Monseñor Montenegro dijo que ya es hora que las armas sean dejadas y hay que buscar otras maneras de hacer valer los derechos que reclaman los miembros del FUAC.
DEPONER ACTITUDES VIOLENTAS
“Hay que deponer esas actitudes violentas que lo [que] hacen es arrancar más dolor y llanto a la familia nicaragüense”, precisó.
En otra parte de su intervención dijo que los nicaragüenses creían que esas situaciones de violencia habían quedado en el pasado y que ya no habría más derramamiento de sangre.
“Lamentamos mucho el hecho de que hayan quedado personas sin sus padres, hay heridos, hay personas que están sufriendo el dolor de la violencia”, indicó.

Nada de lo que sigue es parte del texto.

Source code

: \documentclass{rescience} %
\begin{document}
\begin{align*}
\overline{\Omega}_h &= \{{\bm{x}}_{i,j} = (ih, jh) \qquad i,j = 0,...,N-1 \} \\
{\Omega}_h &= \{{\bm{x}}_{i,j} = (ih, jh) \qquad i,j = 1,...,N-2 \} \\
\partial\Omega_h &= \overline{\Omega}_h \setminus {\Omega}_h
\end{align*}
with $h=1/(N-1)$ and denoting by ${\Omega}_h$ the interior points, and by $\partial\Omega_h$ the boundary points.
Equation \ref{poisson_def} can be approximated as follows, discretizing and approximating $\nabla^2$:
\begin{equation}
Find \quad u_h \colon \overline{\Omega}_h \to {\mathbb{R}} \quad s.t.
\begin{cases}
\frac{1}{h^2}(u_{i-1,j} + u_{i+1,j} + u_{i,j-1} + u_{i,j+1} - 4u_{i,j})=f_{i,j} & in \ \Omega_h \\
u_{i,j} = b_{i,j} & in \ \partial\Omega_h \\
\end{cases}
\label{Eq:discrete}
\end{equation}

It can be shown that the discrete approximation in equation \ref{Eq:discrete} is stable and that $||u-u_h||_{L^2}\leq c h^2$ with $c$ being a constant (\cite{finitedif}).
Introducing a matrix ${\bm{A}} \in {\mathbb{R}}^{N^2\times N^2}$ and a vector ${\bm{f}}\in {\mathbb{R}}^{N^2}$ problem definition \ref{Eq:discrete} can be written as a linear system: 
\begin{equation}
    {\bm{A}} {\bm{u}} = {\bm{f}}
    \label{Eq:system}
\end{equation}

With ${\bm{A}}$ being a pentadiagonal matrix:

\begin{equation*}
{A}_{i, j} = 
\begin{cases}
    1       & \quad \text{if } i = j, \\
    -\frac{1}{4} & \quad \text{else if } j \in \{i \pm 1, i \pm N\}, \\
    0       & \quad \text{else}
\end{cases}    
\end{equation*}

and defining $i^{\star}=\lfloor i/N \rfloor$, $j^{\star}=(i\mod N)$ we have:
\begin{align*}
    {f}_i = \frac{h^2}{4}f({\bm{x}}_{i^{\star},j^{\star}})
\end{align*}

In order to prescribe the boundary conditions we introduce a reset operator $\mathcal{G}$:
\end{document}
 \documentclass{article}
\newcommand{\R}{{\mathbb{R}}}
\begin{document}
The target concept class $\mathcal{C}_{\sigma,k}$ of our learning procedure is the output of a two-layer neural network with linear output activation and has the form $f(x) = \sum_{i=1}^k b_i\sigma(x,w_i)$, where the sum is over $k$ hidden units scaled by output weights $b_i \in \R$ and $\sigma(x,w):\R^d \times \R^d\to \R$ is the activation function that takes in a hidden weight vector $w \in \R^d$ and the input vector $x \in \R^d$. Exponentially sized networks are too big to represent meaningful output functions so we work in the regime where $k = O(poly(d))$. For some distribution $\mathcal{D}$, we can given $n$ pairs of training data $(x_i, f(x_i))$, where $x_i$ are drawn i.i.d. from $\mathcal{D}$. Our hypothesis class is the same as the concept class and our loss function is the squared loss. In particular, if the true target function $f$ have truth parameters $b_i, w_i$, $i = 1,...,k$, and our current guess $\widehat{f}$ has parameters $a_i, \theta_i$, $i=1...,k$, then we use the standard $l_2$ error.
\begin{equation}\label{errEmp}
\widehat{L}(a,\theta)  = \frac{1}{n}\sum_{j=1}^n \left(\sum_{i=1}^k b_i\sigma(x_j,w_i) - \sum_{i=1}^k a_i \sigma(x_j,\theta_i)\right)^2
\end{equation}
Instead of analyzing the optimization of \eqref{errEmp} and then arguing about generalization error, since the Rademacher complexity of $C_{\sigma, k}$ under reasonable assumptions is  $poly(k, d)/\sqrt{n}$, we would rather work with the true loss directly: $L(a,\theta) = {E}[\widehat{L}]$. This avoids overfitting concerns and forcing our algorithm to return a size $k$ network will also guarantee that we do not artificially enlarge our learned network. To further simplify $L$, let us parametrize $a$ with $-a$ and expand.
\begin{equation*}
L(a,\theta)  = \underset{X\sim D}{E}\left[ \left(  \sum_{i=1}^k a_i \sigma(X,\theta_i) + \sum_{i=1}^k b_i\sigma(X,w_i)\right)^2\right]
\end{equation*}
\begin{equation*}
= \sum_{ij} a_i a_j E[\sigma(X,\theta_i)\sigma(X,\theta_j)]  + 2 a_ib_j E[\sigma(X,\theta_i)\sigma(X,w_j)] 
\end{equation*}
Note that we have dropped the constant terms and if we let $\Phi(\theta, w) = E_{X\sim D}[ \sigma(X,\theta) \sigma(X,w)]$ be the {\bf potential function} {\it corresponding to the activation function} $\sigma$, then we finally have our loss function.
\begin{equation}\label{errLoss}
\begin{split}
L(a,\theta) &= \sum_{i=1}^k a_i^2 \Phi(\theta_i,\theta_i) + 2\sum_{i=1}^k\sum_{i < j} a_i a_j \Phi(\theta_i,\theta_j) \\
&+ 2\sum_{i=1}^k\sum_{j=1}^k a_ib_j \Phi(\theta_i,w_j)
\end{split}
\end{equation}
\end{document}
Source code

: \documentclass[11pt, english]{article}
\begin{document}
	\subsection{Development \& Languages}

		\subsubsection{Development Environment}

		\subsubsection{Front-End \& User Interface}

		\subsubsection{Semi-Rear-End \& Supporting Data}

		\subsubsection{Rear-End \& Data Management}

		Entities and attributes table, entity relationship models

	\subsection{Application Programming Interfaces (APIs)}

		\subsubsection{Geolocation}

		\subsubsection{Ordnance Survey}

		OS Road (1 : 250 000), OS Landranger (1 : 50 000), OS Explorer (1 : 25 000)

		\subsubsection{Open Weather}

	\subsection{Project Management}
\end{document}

Dijo que acciones de violencia como las acontecidas en el sector de la minas, es censurable porque no contribuyen en nada a construir la paz que tanto anhelan los nicaragüenses y recordó que en el pasado reciente se han sucedido guerras que han dejado luto y dolor nada más.
GUERRAS DEJAN LUTO
“Yo creo que es censurable desde todo punto de vista (la emboscada) porque se ha demostrado en Nicaragua que la violencia no nos lleva a ninguna parte. Hemos tenido en la historia reciente, guerras en las que han perdido la vida miles de nicaragüenses y gente que ha quedado inválida, mutilada y a ¿qué nos ha llevado?, pues muchas veces a lo mismo”, señaló monseñor.